Julio Ricardo Varela, founder of Latino Rebels and co-host of In the Thick podcast, discusses the legacy of Roberto Clemente, Fernando Tatis Jr.'s controversial grand slam, and the future of the MLB.

Fernando Tatis Jr. is a bonafide baseball sensation. The 21-year old has ignited a much needed spark for the San Diego Padres and American baseball as a whole. He is exciting to watch and has undeniable talent.

Ironically, Tatis Jr. had to apologize for this in a recent press conference. Apparently, hitting a grand slam is a violation of baseball’s infamous unwritten rules. The conference took place a day before what would have been Roberto Clemente's 86th birthday. Clemente was an iconic MLB player, a dedicated activist, and a Black Puerto Rican man who was proud of his intersecting identities. He continues to inspire generations of athletes and fans across the world.

Julio Ricardo Varela is one of the many people who carry Clemente’s legacy.
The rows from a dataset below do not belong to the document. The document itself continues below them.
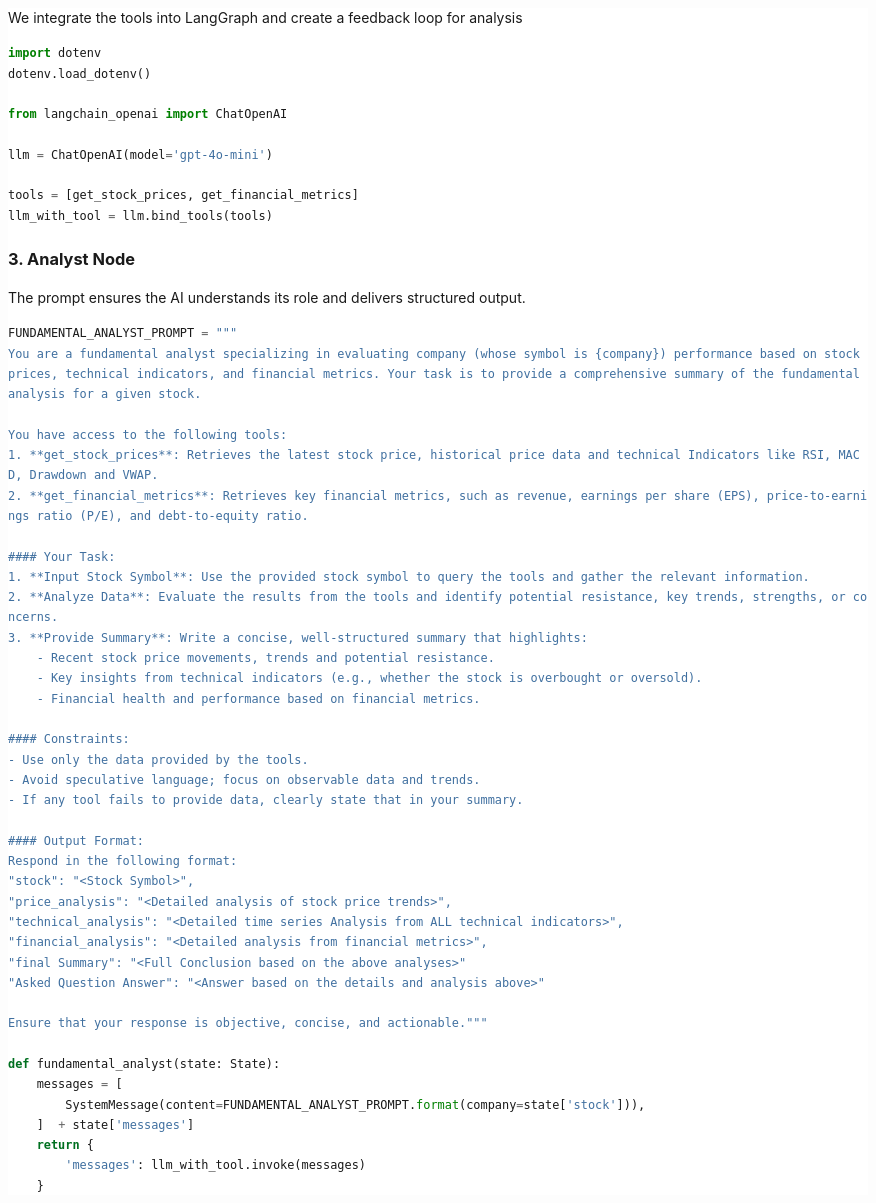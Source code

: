 We integrate the tools into LangGraph and create a feedback loop for analysis


```python
import dotenv
dotenv.load_dotenv()

from langchain_openai import ChatOpenAI

llm = ChatOpenAI(model='gpt-4o-mini')

tools = [get_stock_prices, get_financial_metrics]
llm_with_tool = llm.bind_tools(tools)
```

### 3\. Analyst Node

The prompt ensures the AI understands its role and delivers structured output.


```python
FUNDAMENTAL_ANALYST_PROMPT = """
You are a fundamental analyst specializing in evaluating company (whose symbol is {company}) performance based on stock prices, technical indicators, and financial metrics. Your task is to provide a comprehensive summary of the fundamental analysis for a given stock.

You have access to the following tools:
1. **get_stock_prices**: Retrieves the latest stock price, historical price data and technical Indicators like RSI, MACD, Drawdown and VWAP.
2. **get_financial_metrics**: Retrieves key financial metrics, such as revenue, earnings per share (EPS), price-to-earnings ratio (P/E), and debt-to-equity ratio.

#### Your Task:
1. **Input Stock Symbol**: Use the provided stock symbol to query the tools and gather the relevant information.
2. **Analyze Data**: Evaluate the results from the tools and identify potential resistance, key trends, strengths, or concerns.
3. **Provide Summary**: Write a concise, well-structured summary that highlights:
    - Recent stock price movements, trends and potential resistance.
    - Key insights from technical indicators (e.g., whether the stock is overbought or oversold).
    - Financial health and performance based on financial metrics.

#### Constraints:
- Use only the data provided by the tools.
- Avoid speculative language; focus on observable data and trends.
- If any tool fails to provide data, clearly state that in your summary.

#### Output Format:
Respond in the following format:
"stock": "<Stock Symbol>",
"price_analysis": "<Detailed analysis of stock price trends>",
"technical_analysis": "<Detailed time series Analysis from ALL technical indicators>",
"financial_analysis": "<Detailed analysis from financial metrics>",
"final Summary": "<Full Conclusion based on the above analyses>"
"Asked Question Answer": "<Answer based on the details and analysis above>"

Ensure that your response is objective, concise, and actionable."""

def fundamental_analyst(state: State):
    messages = [
        SystemMessage(content=FUNDAMENTAL_ANALYST_PROMPT.format(company=state['stock'])),
    ]  + state['messages']
    return {
        'messages': llm_with_tool.invoke(messages)
    }

```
In "What Would Clemente Do?", he discusses what Clemente meant to him as a child in Puerto Rico and what everyone could learn from him as the Black Lives Matter movement gains momentum worldwide. 

He notes that punishment for Tatis Jr.’s grand slam exemplifies the racism in the MLB and the United States that Clemente also endured. For instance, many Latinx athletes are characterized as hot-headed, unruly, or overly-performative, as if those are inherently negative adjectives.

“It’s always the Latin or the Caribbean ball players who are seen as flashy and who have to respect the game,” says Varela. “You never hear about it with Mike Trout or other people, but it’s when it comes to the ‘flashy’ Dominicans, right? All of the sudden [they’re] causing problems. They’re ruining baseball. They’re ruining tradition.”

The challenging of tradition in the MLB aligns with the global challenging of structural racism. Systems, norms, values, and narratives are being criticized and reimagined in every capacity.  

“The Jackie Robinson story, as great as it is...it’s sort of like Major League Baseball saying, ‘I have Black friends,’” says Varela. “You know what I mean? It’s like, ‘Oh no, but we integrated way back in the day.’ There’s so many issues now of inequality and it comes to violence against Black bodies and issues of respect and issues of dignity.”

The MLB’s resistance to transformation and lack of change suggest that it is still white-knuckling the title of “America’s favorite pastime” even though the America it originated in is long gone. 

“When you really start looking at baseball culture, it’s definitely been this Americana pastime and mostly white. Very white. Look at ownership, look at the managers, look at the coaches. It's all there,” says Varela. “People are going to be like, ‘Did you just say this is white supremacy?’ Yes I did, but it’s a different type. There’s levels of white supremacy.”

If baseball doesn’t condemn white supremacy and eradicate it within itself, then it won’t survive. No one wants to see the game disappear, but Varela emphasizes that if it is going to have a future, it can’t keep punishing athletes of color like Tatis Jr., who embody the sport’s amazing potential. 

“He’s also bringing the Dominican, Caribbean, Latino, Latin-American energy of the baseball that I grew up with, of the baseball I remember. It was ok to wear it on your sleeve. It was ok to be chatty. It was ok to have fun and enjoy this amazing game,” says Varela. 

“I have said this several times,” he continues. “Latin-Americans, people from the Caribbean, Dominicans, Puerto Ricans, Cubans, they are going to save the game of baseball. They are now the next wave of baseball in the United States. I know it kind of goes against this notion of ‘the American pastime’ and all that, but I think it's changing. I think it's just the beginning.”